Let $A=\begin{pmatrix}1 & 1/2 \\ -1/2 & 0 \end{pmatrix}$. Define $(x_n)$ recursively by $$ x_{n+1}=A x_n $$ for some starting vector $x_0\neq 0\in\mathbb R^2$. Let $\vert\cdot\vert$ be the Euclidean norm on $\mathbb R^2$. I want to show that this iteration converges linearly, which means that $$ \lim_n \frac{\vert x_{n+1}\vert}{\vert x_n\vert}\neq 0. $$
Some observations:
Convergence is clear, since $1/2$ is the only eigenvalue.

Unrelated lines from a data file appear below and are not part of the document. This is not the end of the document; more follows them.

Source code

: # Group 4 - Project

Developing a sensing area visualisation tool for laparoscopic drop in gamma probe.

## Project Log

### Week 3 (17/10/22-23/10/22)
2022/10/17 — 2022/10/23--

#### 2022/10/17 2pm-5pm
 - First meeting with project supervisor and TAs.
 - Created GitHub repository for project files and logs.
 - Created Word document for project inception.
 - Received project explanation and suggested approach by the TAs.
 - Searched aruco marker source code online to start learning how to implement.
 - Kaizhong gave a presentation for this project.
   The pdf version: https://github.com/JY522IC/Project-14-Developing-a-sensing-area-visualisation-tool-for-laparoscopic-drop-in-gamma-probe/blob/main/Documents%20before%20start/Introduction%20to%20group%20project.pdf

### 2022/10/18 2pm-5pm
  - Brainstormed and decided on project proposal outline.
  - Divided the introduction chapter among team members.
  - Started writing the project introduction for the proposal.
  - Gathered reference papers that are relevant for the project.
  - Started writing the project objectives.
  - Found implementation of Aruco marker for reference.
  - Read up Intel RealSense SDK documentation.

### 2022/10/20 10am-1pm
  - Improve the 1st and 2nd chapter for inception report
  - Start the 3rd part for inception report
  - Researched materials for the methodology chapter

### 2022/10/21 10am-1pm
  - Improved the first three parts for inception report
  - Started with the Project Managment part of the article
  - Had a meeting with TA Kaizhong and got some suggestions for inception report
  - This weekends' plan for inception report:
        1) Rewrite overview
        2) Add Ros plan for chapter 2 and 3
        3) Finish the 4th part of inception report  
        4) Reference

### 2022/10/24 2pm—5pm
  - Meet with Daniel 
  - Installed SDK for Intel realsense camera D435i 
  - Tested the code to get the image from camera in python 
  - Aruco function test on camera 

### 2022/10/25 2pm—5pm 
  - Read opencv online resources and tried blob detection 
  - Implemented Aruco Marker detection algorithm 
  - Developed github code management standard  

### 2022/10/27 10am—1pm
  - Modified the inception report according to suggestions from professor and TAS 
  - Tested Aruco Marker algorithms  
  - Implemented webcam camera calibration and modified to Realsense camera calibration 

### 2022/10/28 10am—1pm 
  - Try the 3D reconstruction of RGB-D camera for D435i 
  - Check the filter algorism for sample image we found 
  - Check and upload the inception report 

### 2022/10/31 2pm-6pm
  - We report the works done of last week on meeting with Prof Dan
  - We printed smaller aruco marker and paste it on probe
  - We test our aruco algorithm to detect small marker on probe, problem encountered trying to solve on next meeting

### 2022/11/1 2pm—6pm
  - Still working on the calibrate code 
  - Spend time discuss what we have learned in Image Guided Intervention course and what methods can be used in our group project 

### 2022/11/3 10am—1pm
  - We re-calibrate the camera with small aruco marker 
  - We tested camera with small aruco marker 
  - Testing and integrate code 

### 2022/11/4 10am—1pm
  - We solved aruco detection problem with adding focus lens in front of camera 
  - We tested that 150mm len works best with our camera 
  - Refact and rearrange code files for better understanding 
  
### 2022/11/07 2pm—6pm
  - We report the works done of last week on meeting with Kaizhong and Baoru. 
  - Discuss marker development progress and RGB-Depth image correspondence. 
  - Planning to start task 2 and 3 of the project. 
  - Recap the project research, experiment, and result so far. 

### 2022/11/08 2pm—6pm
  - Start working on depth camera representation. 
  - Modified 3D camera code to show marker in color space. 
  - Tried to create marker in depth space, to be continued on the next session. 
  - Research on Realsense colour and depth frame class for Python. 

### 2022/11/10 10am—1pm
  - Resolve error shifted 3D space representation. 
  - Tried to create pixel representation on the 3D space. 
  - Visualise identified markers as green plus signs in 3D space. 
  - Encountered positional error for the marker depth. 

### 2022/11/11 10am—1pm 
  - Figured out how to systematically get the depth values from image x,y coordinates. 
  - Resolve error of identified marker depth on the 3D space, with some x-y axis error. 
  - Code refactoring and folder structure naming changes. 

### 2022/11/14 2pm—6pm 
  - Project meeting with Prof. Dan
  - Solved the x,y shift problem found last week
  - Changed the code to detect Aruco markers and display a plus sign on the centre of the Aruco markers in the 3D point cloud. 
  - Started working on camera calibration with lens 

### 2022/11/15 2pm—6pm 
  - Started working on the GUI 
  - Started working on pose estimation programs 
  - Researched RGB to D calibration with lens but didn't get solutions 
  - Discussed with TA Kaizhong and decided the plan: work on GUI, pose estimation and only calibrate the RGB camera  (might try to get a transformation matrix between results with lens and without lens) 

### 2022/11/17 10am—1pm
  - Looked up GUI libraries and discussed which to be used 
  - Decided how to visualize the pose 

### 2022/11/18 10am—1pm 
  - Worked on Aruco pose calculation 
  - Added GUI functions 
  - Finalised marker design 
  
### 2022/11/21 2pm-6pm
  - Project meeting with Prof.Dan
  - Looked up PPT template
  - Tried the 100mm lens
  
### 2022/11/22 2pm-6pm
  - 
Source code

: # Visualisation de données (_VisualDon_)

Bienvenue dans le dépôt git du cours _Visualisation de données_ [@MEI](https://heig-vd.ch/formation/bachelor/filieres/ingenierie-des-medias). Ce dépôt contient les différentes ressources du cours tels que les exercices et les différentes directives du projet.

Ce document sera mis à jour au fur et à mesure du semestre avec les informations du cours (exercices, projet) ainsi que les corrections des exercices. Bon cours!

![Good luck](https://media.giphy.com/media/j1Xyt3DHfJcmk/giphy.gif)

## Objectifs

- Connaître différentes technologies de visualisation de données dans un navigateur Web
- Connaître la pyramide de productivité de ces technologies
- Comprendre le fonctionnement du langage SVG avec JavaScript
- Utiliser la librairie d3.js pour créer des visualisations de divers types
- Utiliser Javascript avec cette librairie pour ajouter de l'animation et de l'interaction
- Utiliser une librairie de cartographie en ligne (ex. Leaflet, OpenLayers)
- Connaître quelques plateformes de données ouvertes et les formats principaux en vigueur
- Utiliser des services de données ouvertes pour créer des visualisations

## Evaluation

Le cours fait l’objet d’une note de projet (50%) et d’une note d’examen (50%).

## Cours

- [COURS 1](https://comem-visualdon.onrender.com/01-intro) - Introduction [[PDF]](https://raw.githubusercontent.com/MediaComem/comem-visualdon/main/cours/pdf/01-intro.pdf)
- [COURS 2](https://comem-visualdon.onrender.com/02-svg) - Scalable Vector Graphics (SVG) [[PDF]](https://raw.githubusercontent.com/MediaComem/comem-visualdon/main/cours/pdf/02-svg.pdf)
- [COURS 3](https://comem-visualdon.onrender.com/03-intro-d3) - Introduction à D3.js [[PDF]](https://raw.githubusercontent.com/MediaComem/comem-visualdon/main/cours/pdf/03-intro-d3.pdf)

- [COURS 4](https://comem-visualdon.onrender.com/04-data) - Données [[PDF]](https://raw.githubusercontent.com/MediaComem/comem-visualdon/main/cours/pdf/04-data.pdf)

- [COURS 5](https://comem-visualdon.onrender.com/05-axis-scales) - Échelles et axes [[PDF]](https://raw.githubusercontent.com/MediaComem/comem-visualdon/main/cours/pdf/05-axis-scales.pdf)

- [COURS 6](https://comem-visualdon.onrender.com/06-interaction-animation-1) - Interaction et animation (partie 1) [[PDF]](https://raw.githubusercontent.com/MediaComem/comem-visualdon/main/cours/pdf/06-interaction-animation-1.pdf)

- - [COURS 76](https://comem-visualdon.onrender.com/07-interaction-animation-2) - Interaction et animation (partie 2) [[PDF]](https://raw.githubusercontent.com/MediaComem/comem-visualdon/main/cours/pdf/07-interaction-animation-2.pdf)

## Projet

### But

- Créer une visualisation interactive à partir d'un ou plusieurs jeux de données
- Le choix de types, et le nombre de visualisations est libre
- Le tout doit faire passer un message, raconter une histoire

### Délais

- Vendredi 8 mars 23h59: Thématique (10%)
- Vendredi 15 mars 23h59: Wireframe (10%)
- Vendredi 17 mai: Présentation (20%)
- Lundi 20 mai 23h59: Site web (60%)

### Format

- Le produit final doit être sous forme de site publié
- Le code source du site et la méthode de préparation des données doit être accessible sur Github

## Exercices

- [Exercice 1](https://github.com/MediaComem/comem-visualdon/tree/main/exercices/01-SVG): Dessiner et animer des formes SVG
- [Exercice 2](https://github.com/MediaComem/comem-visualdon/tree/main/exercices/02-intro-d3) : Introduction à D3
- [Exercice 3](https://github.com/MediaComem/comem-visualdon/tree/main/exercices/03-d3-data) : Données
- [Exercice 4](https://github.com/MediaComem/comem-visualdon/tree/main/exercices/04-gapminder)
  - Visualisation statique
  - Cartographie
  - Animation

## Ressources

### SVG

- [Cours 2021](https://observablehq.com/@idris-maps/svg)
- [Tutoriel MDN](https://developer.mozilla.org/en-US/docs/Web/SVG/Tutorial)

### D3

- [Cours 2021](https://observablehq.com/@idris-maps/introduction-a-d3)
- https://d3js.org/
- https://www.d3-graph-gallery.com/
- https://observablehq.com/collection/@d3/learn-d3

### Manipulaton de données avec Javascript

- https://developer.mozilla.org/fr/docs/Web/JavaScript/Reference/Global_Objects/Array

So let's move on to the showing that the limit exists and is non-zero. Numerically, it seems that the limit is equal to $1/2$, which is the spectral radius of $A$. If $x_0$ is an eigenvector of $A$, then it's clear from $x_{n+1}=Ax_n=1/2 x_n$ that the above quotient has limit $1/2$. However, how can I argue for $x_0$ which is not an eigenvector?
Maybe we can use that $$ \vert x_{n+1}\vert\leq \vert A\vert \vert x_n\vert, $$ where $\vert A\vert$ is the $2$-norm of $A$. Or maybe the Jordan-Canonical form is useful?